The Lawnmower Man is a 1992 science fiction horror film directed by Brett Leonard, written by Leonard and Gimel Everett, and starring Jeff Fahey as Jobe Smith, an intellectually disabled gardener, and Pierce Brosnan as Dr. Lawrence "Larry" Angelo, a scientist who decides to experiment on him in an effort to give him greater intelligence by stimulating his brain using nootropic drugs and virtual reality computer simulations. The experiments give Jobe superhuman abilities, but also increase his aggression, turning him into a man obsessed with evolving into a digital being. The film is an international co-production between the United Kingdom and Japan.

The film was originally marketed as the adaptation of a 1975 short story by Stephen King, which featured a Pan-worshipping satyr using his mystical powers to operate a landscaping business and mow lawns. Allied Vision began developing the film after a planned adaptation of King's book Night Shift (1978), an anthology the story was published in.

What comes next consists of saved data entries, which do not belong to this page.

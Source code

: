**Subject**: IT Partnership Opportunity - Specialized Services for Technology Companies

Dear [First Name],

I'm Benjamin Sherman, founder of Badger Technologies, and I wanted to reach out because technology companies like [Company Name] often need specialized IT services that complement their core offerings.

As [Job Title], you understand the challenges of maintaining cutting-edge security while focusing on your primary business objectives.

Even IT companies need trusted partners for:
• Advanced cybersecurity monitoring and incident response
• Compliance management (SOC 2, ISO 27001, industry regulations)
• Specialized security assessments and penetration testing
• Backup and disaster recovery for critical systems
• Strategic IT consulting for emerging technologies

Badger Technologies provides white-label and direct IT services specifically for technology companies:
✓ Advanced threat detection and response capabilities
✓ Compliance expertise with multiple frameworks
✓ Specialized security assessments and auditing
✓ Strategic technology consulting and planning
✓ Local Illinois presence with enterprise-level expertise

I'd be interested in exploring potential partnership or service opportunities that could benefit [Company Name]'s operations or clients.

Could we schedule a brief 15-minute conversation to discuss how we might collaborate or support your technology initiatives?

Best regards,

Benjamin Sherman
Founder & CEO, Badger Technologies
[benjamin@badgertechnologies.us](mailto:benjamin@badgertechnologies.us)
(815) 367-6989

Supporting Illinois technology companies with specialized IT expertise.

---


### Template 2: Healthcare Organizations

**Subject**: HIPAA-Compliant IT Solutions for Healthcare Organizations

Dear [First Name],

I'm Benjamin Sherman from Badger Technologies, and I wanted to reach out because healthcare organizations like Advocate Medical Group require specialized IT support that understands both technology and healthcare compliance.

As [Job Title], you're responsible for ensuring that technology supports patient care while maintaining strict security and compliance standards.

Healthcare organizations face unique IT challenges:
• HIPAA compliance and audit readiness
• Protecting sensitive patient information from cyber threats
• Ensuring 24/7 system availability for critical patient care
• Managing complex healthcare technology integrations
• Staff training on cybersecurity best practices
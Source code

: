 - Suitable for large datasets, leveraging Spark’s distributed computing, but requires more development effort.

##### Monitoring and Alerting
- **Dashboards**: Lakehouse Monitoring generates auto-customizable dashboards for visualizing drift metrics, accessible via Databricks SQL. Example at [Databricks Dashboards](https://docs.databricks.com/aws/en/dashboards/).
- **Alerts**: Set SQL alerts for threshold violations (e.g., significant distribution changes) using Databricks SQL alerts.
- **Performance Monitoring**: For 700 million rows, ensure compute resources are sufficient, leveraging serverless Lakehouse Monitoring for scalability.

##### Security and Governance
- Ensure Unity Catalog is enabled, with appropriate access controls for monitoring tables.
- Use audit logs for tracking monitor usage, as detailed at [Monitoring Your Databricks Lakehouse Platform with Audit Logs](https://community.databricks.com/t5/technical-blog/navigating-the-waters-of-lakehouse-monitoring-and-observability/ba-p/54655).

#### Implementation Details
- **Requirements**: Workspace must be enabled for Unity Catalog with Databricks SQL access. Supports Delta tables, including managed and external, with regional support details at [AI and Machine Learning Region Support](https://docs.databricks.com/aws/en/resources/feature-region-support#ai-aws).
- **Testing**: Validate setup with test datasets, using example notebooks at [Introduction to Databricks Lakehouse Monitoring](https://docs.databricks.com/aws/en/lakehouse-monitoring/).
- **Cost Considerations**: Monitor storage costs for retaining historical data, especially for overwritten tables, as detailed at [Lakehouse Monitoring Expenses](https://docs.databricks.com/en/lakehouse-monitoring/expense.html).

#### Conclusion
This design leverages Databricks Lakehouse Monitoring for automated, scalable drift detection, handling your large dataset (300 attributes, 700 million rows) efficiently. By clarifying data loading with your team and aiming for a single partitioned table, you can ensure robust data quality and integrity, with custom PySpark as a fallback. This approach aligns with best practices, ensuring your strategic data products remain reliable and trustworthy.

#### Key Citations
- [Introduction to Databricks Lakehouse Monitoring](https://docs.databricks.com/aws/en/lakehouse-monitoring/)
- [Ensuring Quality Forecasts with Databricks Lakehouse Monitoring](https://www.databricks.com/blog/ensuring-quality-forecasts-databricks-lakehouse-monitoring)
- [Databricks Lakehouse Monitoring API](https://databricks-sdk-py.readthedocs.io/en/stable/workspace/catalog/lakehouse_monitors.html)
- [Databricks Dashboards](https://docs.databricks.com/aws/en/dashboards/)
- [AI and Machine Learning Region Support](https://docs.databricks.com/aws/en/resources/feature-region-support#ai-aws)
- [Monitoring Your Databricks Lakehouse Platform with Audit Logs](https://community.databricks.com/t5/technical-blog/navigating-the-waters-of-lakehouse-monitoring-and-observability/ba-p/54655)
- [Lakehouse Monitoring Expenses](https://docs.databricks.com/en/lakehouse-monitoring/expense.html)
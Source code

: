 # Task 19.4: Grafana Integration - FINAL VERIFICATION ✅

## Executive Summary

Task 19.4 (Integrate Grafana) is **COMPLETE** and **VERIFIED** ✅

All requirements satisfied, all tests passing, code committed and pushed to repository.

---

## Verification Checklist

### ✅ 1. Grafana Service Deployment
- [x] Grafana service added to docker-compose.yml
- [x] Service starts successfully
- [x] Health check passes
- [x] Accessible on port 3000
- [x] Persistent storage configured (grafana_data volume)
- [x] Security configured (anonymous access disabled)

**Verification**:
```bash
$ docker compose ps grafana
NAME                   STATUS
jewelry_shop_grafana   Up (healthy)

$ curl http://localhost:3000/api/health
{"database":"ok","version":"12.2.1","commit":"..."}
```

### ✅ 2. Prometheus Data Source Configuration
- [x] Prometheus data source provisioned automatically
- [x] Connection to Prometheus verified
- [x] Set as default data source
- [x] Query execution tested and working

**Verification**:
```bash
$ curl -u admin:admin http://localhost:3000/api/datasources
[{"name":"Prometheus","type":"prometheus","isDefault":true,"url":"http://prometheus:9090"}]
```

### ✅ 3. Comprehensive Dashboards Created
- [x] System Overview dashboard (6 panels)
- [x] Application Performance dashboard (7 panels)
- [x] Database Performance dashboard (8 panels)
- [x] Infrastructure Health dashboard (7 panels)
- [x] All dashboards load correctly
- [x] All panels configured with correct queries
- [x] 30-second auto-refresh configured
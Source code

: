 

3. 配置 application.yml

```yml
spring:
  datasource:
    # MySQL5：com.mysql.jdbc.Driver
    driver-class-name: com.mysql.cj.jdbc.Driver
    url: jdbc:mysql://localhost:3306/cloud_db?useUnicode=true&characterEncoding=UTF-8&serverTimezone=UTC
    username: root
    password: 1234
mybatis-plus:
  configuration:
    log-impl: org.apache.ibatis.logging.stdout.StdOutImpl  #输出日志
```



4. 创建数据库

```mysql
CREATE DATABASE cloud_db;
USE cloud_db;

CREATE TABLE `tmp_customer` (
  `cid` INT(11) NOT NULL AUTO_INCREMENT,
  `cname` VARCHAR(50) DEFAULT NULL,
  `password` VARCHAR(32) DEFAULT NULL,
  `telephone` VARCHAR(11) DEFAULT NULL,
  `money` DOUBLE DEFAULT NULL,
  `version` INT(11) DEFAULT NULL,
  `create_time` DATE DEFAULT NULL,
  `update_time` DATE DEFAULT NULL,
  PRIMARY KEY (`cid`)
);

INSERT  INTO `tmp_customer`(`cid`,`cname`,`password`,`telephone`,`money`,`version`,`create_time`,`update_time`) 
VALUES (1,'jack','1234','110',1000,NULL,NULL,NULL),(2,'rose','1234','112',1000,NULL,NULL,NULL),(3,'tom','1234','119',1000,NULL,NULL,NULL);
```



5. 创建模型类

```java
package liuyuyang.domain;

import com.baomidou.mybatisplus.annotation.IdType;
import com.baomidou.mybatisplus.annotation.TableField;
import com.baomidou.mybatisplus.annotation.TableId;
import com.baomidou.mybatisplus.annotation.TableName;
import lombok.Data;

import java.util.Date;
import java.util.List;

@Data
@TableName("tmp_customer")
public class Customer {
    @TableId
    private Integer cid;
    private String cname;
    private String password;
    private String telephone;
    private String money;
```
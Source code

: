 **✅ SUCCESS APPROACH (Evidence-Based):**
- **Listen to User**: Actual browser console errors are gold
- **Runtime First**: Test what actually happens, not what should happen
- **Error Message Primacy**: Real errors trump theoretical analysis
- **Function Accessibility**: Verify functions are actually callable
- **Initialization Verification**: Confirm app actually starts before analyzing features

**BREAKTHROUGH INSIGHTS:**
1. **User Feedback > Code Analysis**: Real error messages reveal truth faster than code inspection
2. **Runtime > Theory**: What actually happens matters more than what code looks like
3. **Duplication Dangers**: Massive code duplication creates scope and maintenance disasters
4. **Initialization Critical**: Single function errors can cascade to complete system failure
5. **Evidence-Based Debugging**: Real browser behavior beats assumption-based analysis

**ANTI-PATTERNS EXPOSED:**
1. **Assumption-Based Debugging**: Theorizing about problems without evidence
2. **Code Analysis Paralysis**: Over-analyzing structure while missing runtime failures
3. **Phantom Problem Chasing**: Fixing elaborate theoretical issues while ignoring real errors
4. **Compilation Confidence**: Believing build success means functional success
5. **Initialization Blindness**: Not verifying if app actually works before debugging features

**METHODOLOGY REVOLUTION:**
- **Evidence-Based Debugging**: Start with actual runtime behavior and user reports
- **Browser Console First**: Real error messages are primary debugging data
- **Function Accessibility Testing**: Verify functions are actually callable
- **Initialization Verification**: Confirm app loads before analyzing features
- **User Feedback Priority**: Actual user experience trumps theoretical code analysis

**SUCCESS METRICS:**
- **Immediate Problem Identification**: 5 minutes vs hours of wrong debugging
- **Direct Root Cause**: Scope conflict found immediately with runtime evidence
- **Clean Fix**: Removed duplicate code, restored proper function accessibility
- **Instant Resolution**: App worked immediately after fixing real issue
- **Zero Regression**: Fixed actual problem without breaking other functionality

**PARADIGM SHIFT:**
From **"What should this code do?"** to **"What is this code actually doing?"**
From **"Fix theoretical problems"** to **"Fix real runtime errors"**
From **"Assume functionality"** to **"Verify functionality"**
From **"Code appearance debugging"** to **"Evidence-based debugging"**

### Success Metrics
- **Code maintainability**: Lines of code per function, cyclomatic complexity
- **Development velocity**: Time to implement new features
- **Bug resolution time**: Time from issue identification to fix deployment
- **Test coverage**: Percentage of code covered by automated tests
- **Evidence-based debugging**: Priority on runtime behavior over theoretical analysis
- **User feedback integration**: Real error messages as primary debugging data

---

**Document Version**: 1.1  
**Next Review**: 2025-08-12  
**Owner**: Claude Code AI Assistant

However, it struggled to expand King's original story into a feature film and instead rewrote an unrelated screenplay entitled CyberGod into an adaptation. The final film bears little resemblance to the original story beyond a single sequence of the antagonist telekinetically using a lawnmower to murder a character named "Harold Parkette". Because of the deviation from his story, King successfully sued to have his name removed from the film, which was originally titled Stephen King's The Lawnmower Man. King won further damages when his name was included in the title of the home video release.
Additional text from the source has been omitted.